Diante de questões por demais complexas, deixe que o inconsciente processe seus conteúdos. Não pretenda, “a toque de caixa”, “da noite para o dia”, resolver problemas que demandam tempo de digestão psicológica, nos corredores viscerais do psiquismo. Assim, permita transformar decisões em eventos, em vez de encará-las como realizações, e, portanto, como obrigações suas, como deliberações que você deva tomar, porque vai ficar paralisado na terrível sensação de impotência que o ego-racional fica, ante o psíquico. Processos psicológicos são fenômenos que acontecem, que surgem, que espocam para a consciência, após um ritmo próprio de maturação ter sido consumido; e não tarefas que se realizam, trabalhos de que se desincumbe, como quem empacota ou desempacota embrulhos.

Evidentemente que não estou falando de negligenciarem-se medidas essenciais de iniciativa pessoal. Ler sobre o assunto em torno do qual gravita a problemática vivida, consultar-se com gente mais experiente, tentar, racionalmente, descobrir alternativas de solução são deveres impostergáveis e óbvios, que nem nos damos ao trabalho de enunciar, pressupondo que o leitor, além de conhecer tais atividades como responsabilidade pessoal, já as desdobra sistematicamente. Quero dizer que, após fazer tudo que se espera de uma mente lúcida e responsável, a pendência ainda irresolúvel, por fim, deve ser confiada ao campo do imponderável, do imprevisível e, também, paradoxalmente, do invencível – porque Divino.

É imprescindível, para a consciência que deseje gravitar um pouco acima da mediocridade analítica da mente racional – que lida com poucas variáveis de cada vez e que se confunde e colapsa com situações reais, sempre complexas demais para serem reduzidas a poucas variáveis –, que o indivíduo açambarque, para si, a atribuição de se empenhar por renunciar ao controle sobre os acontecimentos e processos de acontecimento da própria vida, e, assim fluir com o curso da própria existência, respeitar as correntezas da vida, sentir, intuir, criar, deixar-se levar… entregar… Um desafio que pode parecer simples, à primeira vista, mas que causa verdadeiras vertigens psicológicas em psiques amadurecidas e esclarecidas da Terra, quando não as compele a arrasadores crises existenciais, de identidade e significado da vida.

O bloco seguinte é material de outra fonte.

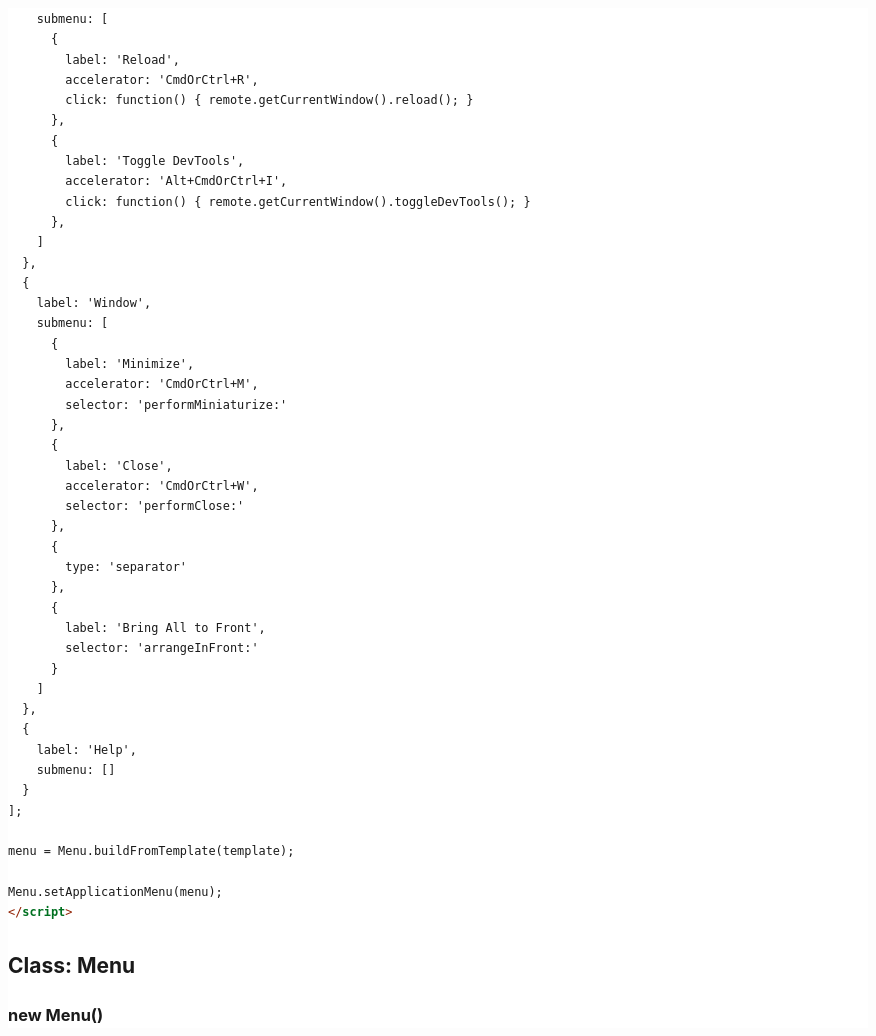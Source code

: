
 ```html
    submenu: [
      {
        label: 'Reload',
        accelerator: 'CmdOrCtrl+R',
        click: function() { remote.getCurrentWindow().reload(); }
      },
      {
        label: 'Toggle DevTools',
        accelerator: 'Alt+CmdOrCtrl+I',
        click: function() { remote.getCurrentWindow().toggleDevTools(); }
      },
    ]
  },
  {
    label: 'Window',
    submenu: [
      {
        label: 'Minimize',
        accelerator: 'CmdOrCtrl+M',
        selector: 'performMiniaturize:'
      },
      {
        label: 'Close',
        accelerator: 'CmdOrCtrl+W',
        selector: 'performClose:'
      },
      {
        type: 'separator'
      },
      {
        label: 'Bring All to Front',
        selector: 'arrangeInFront:'
      }
    ]
  },
  {
    label: 'Help',
    submenu: []
  }
];

menu = Menu.buildFromTemplate(template);

Menu.setApplicationMenu(menu);
</script>
```

## Class: Menu

### new Menu()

Para isso, porém, urge abdicar do orgulho. O ego, com sua ciosa ilusão de poder, de controle de si mesmo e do mundo em volta, deve renunciar a se supor o que não é, porque, de fato, uma análise acurada sempre revelará sua impotência para gerir a vida. Assim, remetemo-nos a Jesus, quando disse que, para entrar no “Reino dos Céus”, ou seja: da realização plena como ser consciente, é necessário assemelhar-se a uma criança. A postura humilde, de abertura ao novo e ao outro, à mudança e à diferença, inerente à mente infantil, é o caminho indispensável, não só da paz consigo mesmo e com o mundo externo, mas mesmo de uma função psíquica saudável, já que a cristalização numa identidade impede o livro fluxo de informações com outros universos de conteúdo e significado, com que toda criatura pode intercambiar, a todo tempo. Desistir de viver no castelo do ego e suas máscaras, as torres e canhões que guarnecem o feudo limitado da consciência excessivamente racional, gera, a longo prazo, surpresas fantásticas, como descobrir que o “mundo perigoso” de que se protegia era, em verdade, seu próprio cosmo de possibilidades infinitas de crescimento e de maior vida e felicidade, por conseqüência.

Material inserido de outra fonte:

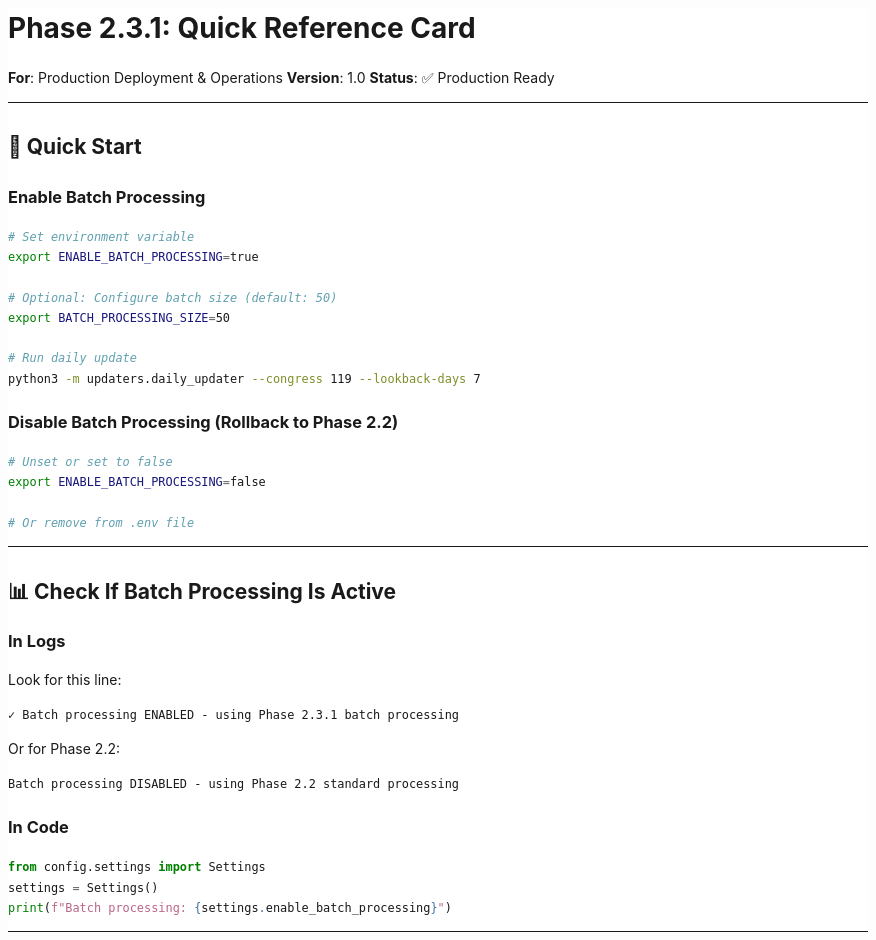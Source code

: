 # Phase 2.3.1: Quick Reference Card

**For**: Production Deployment & Operations
**Version**: 1.0
**Status**: ✅ Production Ready

---

## 🚀 Quick Start

### Enable Batch Processing

```bash
# Set environment variable
export ENABLE_BATCH_PROCESSING=true

# Optional: Configure batch size (default: 50)
export BATCH_PROCESSING_SIZE=50

# Run daily update
python3 -m updaters.daily_updater --congress 119 --lookback-days 7
```

### Disable Batch Processing (Rollback to Phase 2.2)

```bash
# Unset or set to false
export ENABLE_BATCH_PROCESSING=false

# Or remove from .env file
```

---

## 📊 Check If Batch Processing Is Active

### In Logs

Look for this line:
```
✓ Batch processing ENABLED - using Phase 2.3.1 batch processing
```

Or for Phase 2.2:
```
Batch processing DISABLED - using Phase 2.2 standard processing
```

### In Code

```python
from config.settings import Settings
settings = Settings()
print(f"Batch processing: {settings.enable_batch_processing}")
```

---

Medite com cuidado sobre tudo isto, e tente, dentro do possível, aplicar as conclusões. Mas não o faça sem ajuda profissional, de terapeutas ou conselheiros espirituais devidamente gabaritados para tanto, porque, esteja certo: “o mundo inteiro” levantar-se-á contra sua intenção de seguir para a Luz da consciência do Eu Total, a começar pelas sub-personalidades constituintes de sua própria natureza. Forças externas e internas a você pugnarão por impedi-lo por bloquear-lhe o livre acesso aos seus aspectos divinos embrionários.

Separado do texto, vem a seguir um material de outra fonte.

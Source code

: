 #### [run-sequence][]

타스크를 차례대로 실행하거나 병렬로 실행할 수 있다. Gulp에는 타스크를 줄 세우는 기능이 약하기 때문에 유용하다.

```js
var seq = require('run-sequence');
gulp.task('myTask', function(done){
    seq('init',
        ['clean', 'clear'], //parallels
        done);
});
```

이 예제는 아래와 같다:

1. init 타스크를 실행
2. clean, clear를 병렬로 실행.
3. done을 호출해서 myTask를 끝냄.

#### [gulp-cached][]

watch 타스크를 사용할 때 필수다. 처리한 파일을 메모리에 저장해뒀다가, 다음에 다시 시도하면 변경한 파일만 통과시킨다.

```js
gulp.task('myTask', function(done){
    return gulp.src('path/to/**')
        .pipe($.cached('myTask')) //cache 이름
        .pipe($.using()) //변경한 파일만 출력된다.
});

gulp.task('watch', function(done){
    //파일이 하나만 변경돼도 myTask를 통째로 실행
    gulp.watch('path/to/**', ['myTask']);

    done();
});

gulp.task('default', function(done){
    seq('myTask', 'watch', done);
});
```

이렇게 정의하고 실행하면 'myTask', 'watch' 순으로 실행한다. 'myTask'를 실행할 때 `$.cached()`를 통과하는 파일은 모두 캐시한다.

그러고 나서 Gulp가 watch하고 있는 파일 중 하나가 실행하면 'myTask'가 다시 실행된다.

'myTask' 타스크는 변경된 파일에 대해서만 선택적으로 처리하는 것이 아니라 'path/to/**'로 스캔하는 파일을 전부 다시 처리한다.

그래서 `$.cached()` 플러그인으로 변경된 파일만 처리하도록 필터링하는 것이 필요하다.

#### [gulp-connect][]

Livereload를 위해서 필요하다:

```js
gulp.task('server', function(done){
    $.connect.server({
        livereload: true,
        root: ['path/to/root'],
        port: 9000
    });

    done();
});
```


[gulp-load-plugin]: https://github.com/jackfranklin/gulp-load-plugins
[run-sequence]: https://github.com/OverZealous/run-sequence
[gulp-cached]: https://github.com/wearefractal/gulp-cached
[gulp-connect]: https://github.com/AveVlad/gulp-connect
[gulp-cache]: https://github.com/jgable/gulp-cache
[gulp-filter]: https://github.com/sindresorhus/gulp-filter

Não se impressione com a sensação de fragilidade típica ao arquétipo da criança interior. O “puer aeternus”, este padrão de reverência ante a complexidade e enormidade da vida, caracteriza-se não só por este traço de lucidez do sentir-se pequeno ante a grandeza infinita da vida, como, em contrapartida, traz em gérmen o potencial divino de tudo realizar e desdobrar, superar e transformar, porque constitui o canal por onde as forças criativas, renovadoras e plenificantes do universo se manifestam para a criatura.

Por fim, ore sempre e confie-se a Deus, porque somente com a Luz d’Ele é possível realizar-se o impossível: transcender a dimensão humana de existência e começar a tocar a esfera divina de consciência.